For a second, the world seems suspended. I’m laughing, breathless, tears of pure joy running down my cheeks, and Finnick’s laugh is mingling with mine, low and warm, vibrating through his chest into mine.
Then, he freezes. His eyes widen ever so slightly, and for a heartbeat, the world feels like it narrows to just the two of us lying in the grass.
“Woah,” he breathes, sitting up just a little, but still leaning over me, the weight of him gentle but grounding.
I tilt my head, brushing a strand of hair from my face, and laugh nervously. “What?” I murmur, trying to read the look on his face as I shift slightly onto my hands, the grass and wildflowers tickling my arms.
There’s a quiet, almost reverent pause in his movements, the usual teasing sparkle in his eyes softened into something warmer, more tender.

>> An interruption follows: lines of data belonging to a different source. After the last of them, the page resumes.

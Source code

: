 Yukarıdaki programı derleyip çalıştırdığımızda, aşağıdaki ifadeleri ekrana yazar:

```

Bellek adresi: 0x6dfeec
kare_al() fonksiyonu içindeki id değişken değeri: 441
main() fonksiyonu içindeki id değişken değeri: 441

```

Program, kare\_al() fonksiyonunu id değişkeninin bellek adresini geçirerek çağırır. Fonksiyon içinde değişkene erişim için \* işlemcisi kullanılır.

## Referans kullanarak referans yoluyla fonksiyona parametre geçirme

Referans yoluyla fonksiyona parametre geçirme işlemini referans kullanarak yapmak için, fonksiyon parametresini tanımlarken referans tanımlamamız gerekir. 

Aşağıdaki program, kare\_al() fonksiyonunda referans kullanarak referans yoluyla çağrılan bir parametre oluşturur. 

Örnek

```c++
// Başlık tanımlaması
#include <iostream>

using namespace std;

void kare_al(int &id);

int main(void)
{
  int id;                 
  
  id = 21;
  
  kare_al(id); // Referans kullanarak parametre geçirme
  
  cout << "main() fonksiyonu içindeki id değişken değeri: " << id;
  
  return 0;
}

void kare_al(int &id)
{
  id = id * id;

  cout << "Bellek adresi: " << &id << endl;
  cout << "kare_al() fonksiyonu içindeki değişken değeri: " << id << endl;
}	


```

“Nothing,” Finnick says finally, clearing his throat, but there’s a small, reluctant smile tugging at the corner of his lips, like he wants to say more, like the words are sitting on the tip of his tongue, teasing him.
I tilt my head, brushing a strand of hair from my face, and squint at him playfully. “What was it?” I ask, my voice soft, carrying that mix of curiosity and teasing that always seems to slip out when I’m near him.

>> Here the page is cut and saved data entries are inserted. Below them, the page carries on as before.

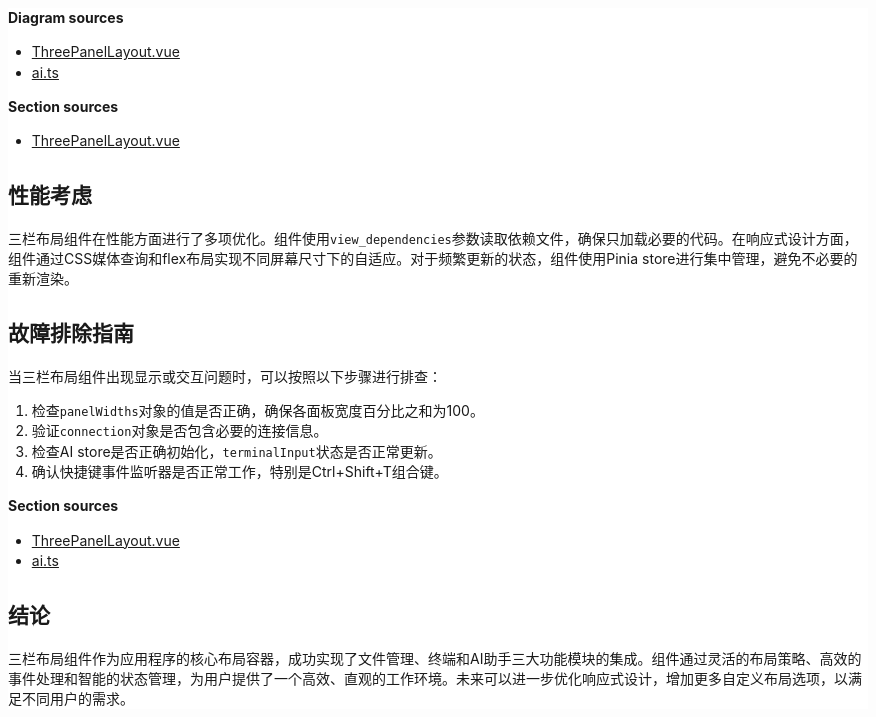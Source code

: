 **Diagram sources**
- [ThreePanelLayout.vue](file://src/components/layout/ThreePanelLayout.vue#L1-L515)
- [ai.ts](file://src/modules/ai-assistant/stores/ai.ts#L1-L273)

**Section sources**
- [ThreePanelLayout.vue](file://src/components/layout/ThreePanelLayout.vue#L1-L515)

## 性能考虑
三栏布局组件在性能方面进行了多项优化。组件使用`view_dependencies`参数读取依赖文件，确保只加载必要的代码。在响应式设计方面，组件通过CSS媒体查询和flex布局实现不同屏幕尺寸下的自适应。对于频繁更新的状态，组件使用Pinia store进行集中管理，避免不必要的重新渲染。

## 故障排除指南
当三栏布局组件出现显示或交互问题时，可以按照以下步骤进行排查：
1. 检查`panelWidths`对象的值是否正确，确保各面板宽度百分比之和为100。
2. 验证`connection`对象是否包含必要的连接信息。
3. 检查AI store是否正确初始化，`terminalInput`状态是否正常更新。
4. 确认快捷键事件监听器是否正常工作，特别是Ctrl+Shift+T组合键。

**Section sources**
- [ThreePanelLayout.vue](file://src/components/layout/ThreePanelLayout.vue#L1-L515)
- [ai.ts](file://src/modules/ai-assistant/stores/ai.ts#L1-L273)

## 结论
三栏布局组件作为应用程序的核心布局容器，成功实现了文件管理、终端和AI助手三大功能模块的集成。组件通过灵活的布局策略、高效的事件处理和智能的状态管理，为用户提供了一个高效、直观的工作环境。未来可以进一步优化响应式设计，增加更多自定义布局选项，以满足不同用户的需求。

Finnick hesitates for just a moment, as if savoring the pause, the warmth of the sun, the wildflowers brushing against our arms. Then he exhales, eyes glinting with amusement and something tender beneath it.

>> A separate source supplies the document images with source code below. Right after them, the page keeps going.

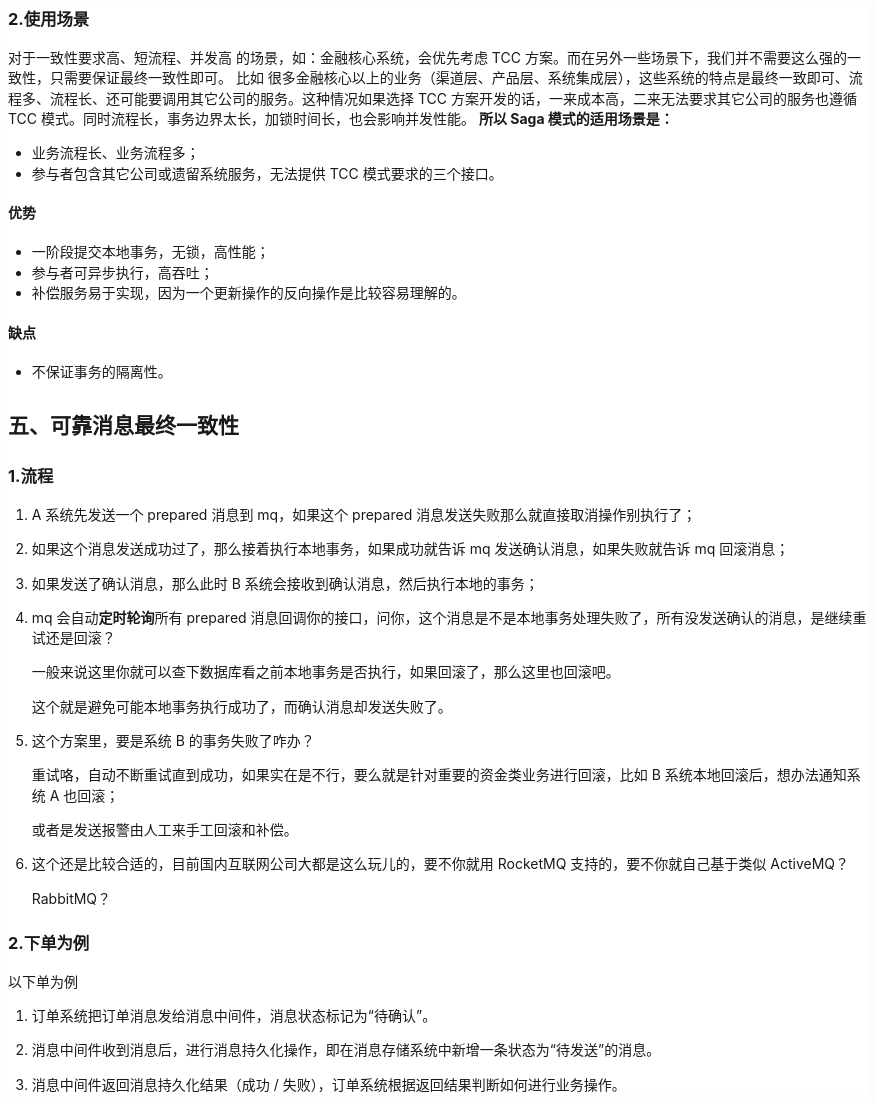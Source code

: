 ### 2.使用场景

对于一致性要求高、短流程、并发高 的场景，如：金融核心系统，会优先考虑 TCC 方案。而在另外一些场景下，我们并不需要这么强的一致性，只需要保证最终一致性即可。
比如 很多金融核心以上的业务（渠道层、产品层、系统集成层），这些系统的特点是最终一致即可、流程多、流程长、还可能要调用其它公司的服务。这种情况如果选择 TCC 方案开发的话，一来成本高，二来无法要求其它公司的服务也遵循 TCC 模式。同时流程长，事务边界太长，加锁时间长，也会影响并发性能。
**所以 Saga 模式的适用场景是：**

- 业务流程长、业务流程多；
- 参与者包含其它公司或遗留系统服务，无法提供 TCC 模式要求的三个接口。

#### 优势

- 一阶段提交本地事务，无锁，高性能；
- 参与者可异步执行，高吞吐；
- 补偿服务易于实现，因为一个更新操作的反向操作是比较容易理解的。

#### 缺点

- 不保证事务的隔离性。



## 五、可靠消息最终一致性

### 1.流程

1. A 系统先发送一个 prepared 消息到 mq，如果这个 prepared 消息发送失败那么就直接取消操作别执行了；

2. 如果这个消息发送成功过了，那么接着执行本地事务，如果成功就告诉 mq 发送确认消息，如果失败就告诉 mq 回滚消息；

3. 如果发送了确认消息，那么此时 B 系统会接收到确认消息，然后执行本地的事务；

4. mq 会自动**定时轮询**所有 prepared 消息回调你的接口，问你，这个消息是不是本地事务处理失败了，所有没发送确认的消息，是继续重试还是回滚？

   一般来说这里你就可以查下数据库看之前本地事务是否执行，如果回滚了，那么这里也回滚吧。

   这个就是避免可能本地事务执行成功了，而确认消息却发送失败了。

5. 这个方案里，要是系统 B 的事务失败了咋办？

   重试咯，自动不断重试直到成功，如果实在是不行，要么就是针对重要的资金类业务进行回滚，比如 B 系统本地回滚后，想办法通知系统 A 也回滚；

   或者是发送报警由人工来手工回滚和补偿。

6. 这个还是比较合适的，目前国内互联网公司大都是这么玩儿的，要不你就用 RocketMQ 支持的，要不你就自己基于类似 ActiveMQ？

   RabbitMQ？

   

### 2.下单为例

以下单为例

1. 订单系统把订单消息发给消息中间件，消息状态标记为“待确认”。

2. 消息中间件收到消息后，进行消息持久化操作，即在消息存储系统中新增一条状态为“待发送”的消息。

3. 消息中间件返回消息持久化结果（成功 / 失败），订单系统根据返回结果判断如何进行业务操作。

“Nothing, nothing,” he murmurs, but there’s a catch in his voice, a softness that makes my chest tighten. “I just… I fell in love with you all over again. No big deal.”
I freeze for a heartbeat, the words wrapping around me like the gentlest embrace. The flowers sway lightly in the breeze, the sunlight dusting his hair and face, and for a second the whole world feels still, like it’s just him and me lying here, hearts quietly echoing each other’s.
I can’t help the smile that spreads across my face, slow and soft. “You’re impossible,” I murmur, laughing quietly, but it’s the kind of laugh that’s full of love, full of warmth, the kind that can’t hide how my heart is tumbling over itself.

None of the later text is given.